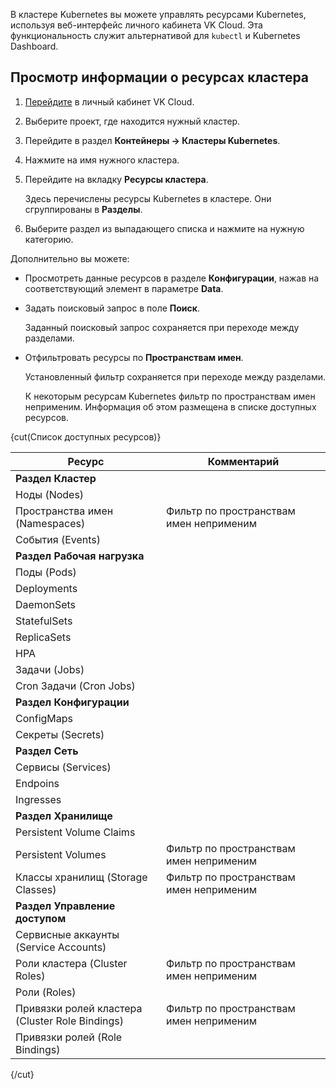 В кластере Kubernetes вы можете управлять ресурсами Kubernetes, используя веб-интерфейс личного кабинета VK Cloud. Эта функциональность служит альтернативой для `kubectl` и Kubernetes Dashboard.

## Просмотр информации о ресурсах кластера

1. [Перейдите](https://msk.cloud.vk.com/app/) в личный кабинет VK Cloud.
1. Выберите проект, где находится нужный кластер.
1. Перейдите в раздел **Контейнеры → Кластеры Kubernetes**.
1. Нажмите на имя нужного кластера.
1. Перейдите на вкладку **Ресурсы кластера**.

   Здесь перечислены ресурсы Kubernetes в кластере. Они сгруппированы в **Разделы**.

1. Выберите раздел из выпадающего списка и нажмите на нужную категорию.

Дополнительно вы можете:

- Просмотреть данные ресурсов в разделе **Конфигурации**, нажав на соответствующий элемент в параметре **Data**.

- Задать поисковый запрос в поле **Поиск**.

  Заданный поисковый запрос сохраняется при переходе между разделами.

- Отфильтровать ресурсы по **Пространствам имен**.

  Установленный фильтр сохраняется при переходе между разделами.

  К некоторым ресурсам Kubernetes фильтр по пространствам имен неприменим. Информация об этом размещена в списке доступных ресурсов.

{cut(Список доступных ресурсов)}

<!--prettier-ignore-->
| Ресурс                                              | Комментарий                                   |
| --------------------------------------------------- | --------------------------------------------- |
| **Раздел Кластер**                                  |                                               |
| Ноды (Nodes)                                        |                                               |
| Пространства имен (Namespaces)                      | Фильтр по пространствам имен неприменим       |
| События (Events)                                    |                                               |
| **Раздел Рабочая нагрузка**                         |                                               |
| Поды (Pods)                                         |                                               |
| Deployments                                         |                                               |
| DaemonSets                                          |                                               |
| StatefulSets                                        |                                               |
| ReplicaSets                                         |                                               |
| HPA                                                 |                                               |
| Задачи (Jobs)                                       |                                               |
| Cron Задачи (Cron Jobs)                             |                                               |
| **Раздел Конфигурации**                             |                                               |
| ConfigMaps                                          |                                               |
| Секреты (Secrets)                                   |                                               |
| **Раздел Сеть**                                     |                                               |
| Сервисы (Services)                                  |                                               |
| Endpoins                                            |                                               |
| Ingresses                                           |                                               |
| **Раздел Хранилище**                                |                                               |
| Persistent Volume Claims                            |                                               |
| Persistent Volumes                                  | Фильтр по пространствам имен неприменим       |
| Классы хранилищ (Storage Classes)                   | Фильтр по пространствам имен неприменим       |
| **Раздел Управление доступом**                      |                                               |
| Сервисные аккаунты (Service Accounts)               |                                               |
| Роли кластера (Cluster Roles)                       | Фильтр по пространствам имен неприменим       |
| Роли (Roles)                                        |                                               |
| Привязки ролей кластера<br>(Cluster Role Bindings)  | Фильтр по пространствам имен неприменим       |
| Привязки ролей (Role Bindings)                      |                                               |

{/cut}
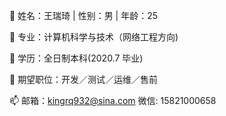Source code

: 👋 姓名：王瑞琦  | 性别：男 |  年龄：25

👀 专业：计算机科学与技术（网络工程方向)

🌱 学历：全日制本科(2020.7 毕业)

💞️ 期望职位：开发／测试／运维／售前

📫 邮箱：kingrq932@sina.com  微信: 15821000658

::::

Only the lines that lie between the start of the listing and the line containing "1. Перейдите на вкладку **Ресурсы кластера**.", both included, belong in the answer; write them out exactly and omit pictures.

 В кластере Kubernetes вы можете управлять ресурсами Kubernetes, используя веб-интерфейс личного кабинета VK Cloud. Эта функциональность служит альтернативой для `kubectl` и Kubernetes Dashboard.

## Просмотр информации о ресурсах кластера

1. [Перейдите](https://msk.cloud.vk.com/app/) в личный кабинет VK Cloud.
1. Выберите проект, где находится нужный кластер.
1. Перейдите в раздел **Контейнеры → Кластеры Kubernetes**.
1. Нажмите на имя нужного кластера.
1. Перейдите на вкладку **Ресурсы кластера**.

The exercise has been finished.